The following is a summary of all stock option activity and related information related to all the Company’s stock option plans, and 35,000 shares issued outside these plans, from inception of such plans through the period ended December 31, 2004:

The following tables summarize information relating to outstanding and exercisable options as of December 31, 2004:

The Company applies the measurement principles of APB No. 25 in accounting for stock options granted to its employees and directors.

As of December 31, 2004 the Company has entered into a number of license and collaborative agreements with various institutions to obtain intellectual property rights and patents relating to MSCRAMM proteins, and its product candidates. Inhibitex has also entered into an exclusive worldwide license and collaboration agreement with Wyeth with respect to its use of the MSCRAMM proteins to develop staphylococcal vaccines. The significant arrangements are described further below.

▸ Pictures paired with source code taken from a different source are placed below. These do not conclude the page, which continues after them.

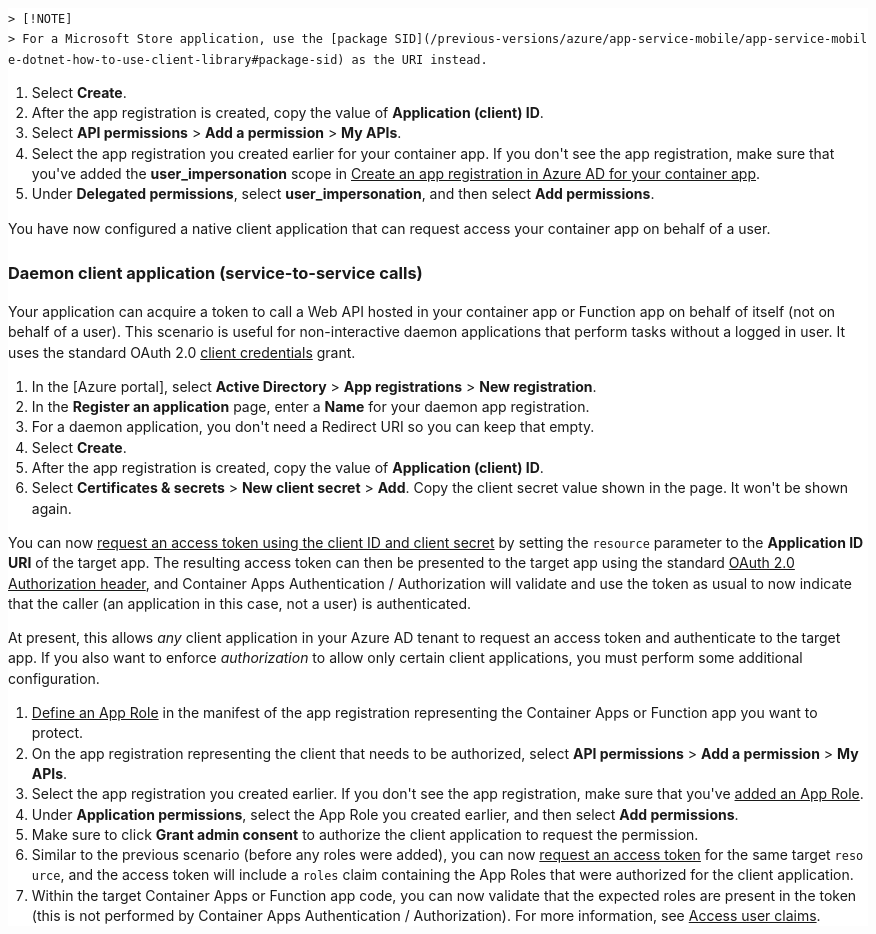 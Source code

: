     > [!NOTE]
    > For a Microsoft Store application, use the [package SID](/previous-versions/azure/app-service-mobile/app-service-mobile-dotnet-how-to-use-client-library#package-sid) as the URI instead.
1. Select **Create**.
1. After the app registration is created, copy the value of **Application (client) ID**.
1. Select **API permissions** > **Add a permission** > **My APIs**.
1. Select the app registration you created earlier for your container app. If you don't see the app registration, make sure that you've added the **user_impersonation** scope in [Create an app registration in Azure AD for your container app](#aad-register).
1. Under **Delegated permissions**, select **user_impersonation**, and then select **Add permissions**.

You have now configured a native client application that can request access your container app on behalf of a user.

### Daemon client application (service-to-service calls)

Your application can acquire a token to call a Web API hosted in your container app or Function app on behalf of itself (not on behalf of a user). This scenario is useful for non-interactive daemon applications that perform tasks without a logged in user. It uses the standard OAuth 2.0 [client credentials](../active-directory/azuread-dev/v1-oauth2-client-creds-grant-flow.md) grant.

1. In the [Azure portal], select **Active Directory** > **App registrations** > **New registration**.
1. In the **Register an application** page, enter a **Name** for your daemon app registration.
1. For a daemon application, you don't need a Redirect URI so you can keep that empty.
1. Select **Create**.
1. After the app registration is created, copy the value of **Application (client) ID**.
1. Select **Certificates & secrets** > **New client secret** > **Add**. Copy the client secret value shown in the page. It won't be shown again.

You can now [request an access token using the client ID and client secret](../active-directory/azuread-dev/v1-oauth2-client-creds-grant-flow.md#first-case-access-token-request-with-a-shared-secret) by setting the `resource` parameter to the **Application ID URI** of the target app. The resulting access token can then be presented to the target app using the standard [OAuth 2.0 Authorization header](../active-directory/azuread-dev/v1-oauth2-client-creds-grant-flow.md#use-the-access-token-to-access-the-secured-resource), and Container Apps Authentication / Authorization will validate and use the token as usual to now indicate that the caller (an application in this case, not a user) is authenticated.

At present, this allows _any_ client application in your Azure AD tenant to request an access token and authenticate to the target app. If you also want to enforce _authorization_ to allow only certain client applications, you must perform some additional configuration.

1. [Define an App Role](../active-directory/develop/howto-add-app-roles-in-azure-ad-apps.md) in the manifest of the app registration representing the Container Apps or Function app you want to protect.
1. On the app registration representing the client that needs to be authorized, select **API permissions** > **Add a permission** > **My APIs**.
1. Select the app registration you created earlier. If you don't see the app registration, make sure that you've [added an App Role](../active-directory/develop/howto-add-app-roles-in-azure-ad-apps.md).
1. Under **Application permissions**, select the App Role you created earlier, and then select **Add permissions**.
1. Make sure to click **Grant admin consent** to authorize the client application to request the permission.
1. Similar to the previous scenario (before any roles were added), you can now [request an access token](../active-directory/azuread-dev/v1-oauth2-client-creds-grant-flow.md#first-case-access-token-request-with-a-shared-secret) for the same target `resource`, and the access token will include a `roles` claim containing the App Roles that were authorized for the client application.
1. Within the target Container Apps or Function app code, you can now validate that the expected roles are present in the token (this is not performed by Container Apps Authentication / Authorization). For more information, see [Access user claims](#access-user-claims-in-app-code).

Texas A&M University Health Science Center. Inhibitex has licensed, on an exclusive basis, from the Texas A&M University System a number of issued United States patents, related United States divisional applications and foreign counterpart applications directed to one of the MSCRAMM proteins that the Company’s lead product candidate, Veronate, targets. Texas A&M may terminate the license if the Company fails to use commercially reasonable efforts to bring product candidates to market. Inhibitex may terminate the license without cause upon 60 days written notice. Otherwise, this agreement will terminate upon the expiration of all of the licensed patents. Currently, the latest to expire of the issued patents under the license agreement expires in 2019. The Company has agreed to pay Texas A&M a royalty based on net sales for any products sold utilizing these patents. Pursuant to these agreements, the Company has paid Texas A&M approximately $1.3 million of sponsored research payments as of December 31, 2004. The Company has no future minimum royalty or milestone obligations pursuant to these agreements. However, if the Company does not continue to pay sponsored research payments to Texas A&M, it will be obligated to pay a minimum royalty of $25,000 annually. The Company’s obligation to pay sponsored research payments terminates in November 2005.

BioResearch Ireland (BRI)/Trinity College Dublin. Inhibitex has also obtained a license from BioResearch Ireland (“BRI”) under certain patents and related applications licensed to it from Texas A&M, as described above. Scientists from both Texas A&M and BRI are co-inventors on these applications. The license also covers pending international applications. BRI may terminate the license if Inhibitex fails to use commercially reasonable efforts to bring one or more products that use the licensed technology to market. Otherwise, this license will terminate upon the expiration of the licensed patents.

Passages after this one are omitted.